SPECIALIZED TRANSDUCING PHAGES DERIVED FROM PHAGE P22 THAT CARRY THE proAB REGION OF THE HOST, SALMONELLA TYPHIMURIUM: GENETIC EVIDENCE FOR THEIR STRUCTURE AND MODE OF TRANSDUCTION

1 Department of Genetics, University of Glasgow, Glasgow W.2, U.K.

Two independently isolated specialized transducing phages, P22 pro-1 and P22pro-3, have been studied. Lysates of P22pro-1 contain a majority of transducing phages which can go through the lytic cycle only in mixed infection; these defective phages transduce by lysogenization in mixed infection and by substitution in single infection. A few of the transducing phages in P22pro-1 lysates appear to be non-defective, being able to form plaques and to transduce by lysogenization in single infection. Transduction by P22pro-3 lysates is effected by non-defective transducing phages, which transduce by lysogenization; these lysates also contain a majority of defective phages which do not co-operate in mixed infection.

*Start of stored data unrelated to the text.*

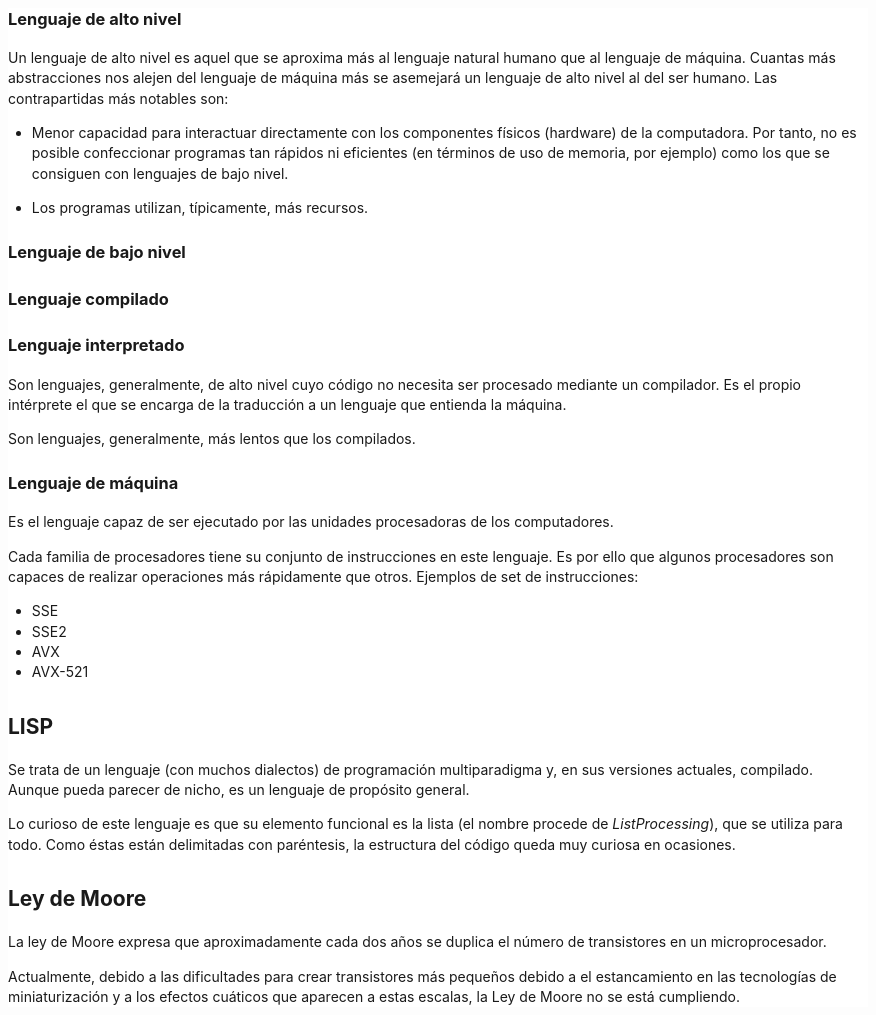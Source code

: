 ### Lenguaje de alto nivel

Un lenguaje de alto nivel es aquel que se aproxima más al lenguaje natural humano que al lenguaje de máquina. Cuantas más abstracciones nos alejen del lenguaje de máquina más se asemejará un lenguaje de alto nivel al del ser humano. Las contrapartidas más notables son:

* Menor capacidad para interactuar directamente con los componentes físicos (hardware) de la computadora. Por tanto, no es posible confeccionar programas tan rápidos ni eficientes (en términos de uso de memoria, por ejemplo) como los que se consiguen con lenguajes de bajo nivel.

* Los programas utilizan, típicamente, más recursos.

### Lenguaje de bajo nivel

### Lenguaje compilado

### Lenguaje interpretado

Son lenguajes, generalmente, de alto nivel cuyo código no necesita ser procesado mediante un compilador. Es el propio intérprete el que se encarga de la traducción a un lenguaje que entienda la máquina.

Son lenguajes, generalmente, más lentos que los compilados.

### Lenguaje de máquina

Es el lenguaje capaz de ser ejecutado por las unidades procesadoras de los computadores.

Cada familia de procesadores tiene su conjunto de instrucciones en este lenguaje. Es por ello que algunos procesadores son capaces de realizar operaciones más rápidamente que otros. Ejemplos de set de instrucciones:

* SSE
* SSE2
* AVX 
* AVX-521

## LISP

Se trata de un lenguaje (con muchos dialectos) de programación multiparadigma y, en sus versiones actuales, compilado. Aunque pueda parecer de nicho, es un lenguaje de propósito general.

Lo curioso de este lenguaje es que su elemento funcional es la lista (el nombre procede de *ListProcessing*), que se utiliza para todo. Como éstas están delimitadas con paréntesis, la estructura del código queda muy curiosa en ocasiones.

## Ley de Moore

La ley de Moore expresa que aproximadamente cada dos años se duplica el número de transistores en un microprocesador.

Actualmente, debido a las dificultades para crear transistores más pequeños debido a el estancamiento en las tecnologías de miniaturización y a los efectos cuáticos que aparecen a estas escalas, la Ley de Moore no se está cumpliendo.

The P22 pro-1 genome is thought to contain an insertion of bacterial DNA longer than the terminal repetition present in P22 wild type, so that at maturation a population of differently defective phages is produced. The exact structure of the P22pro-3 genome is open to conjecture, but it seems clear that the insertion of bacterial DNA is smaller than that in P22pro-1. Both P22pro-1 and P22pro-3 are defective in integration at ataA under non-selective conditions, although both integrate on medium that lacks proline.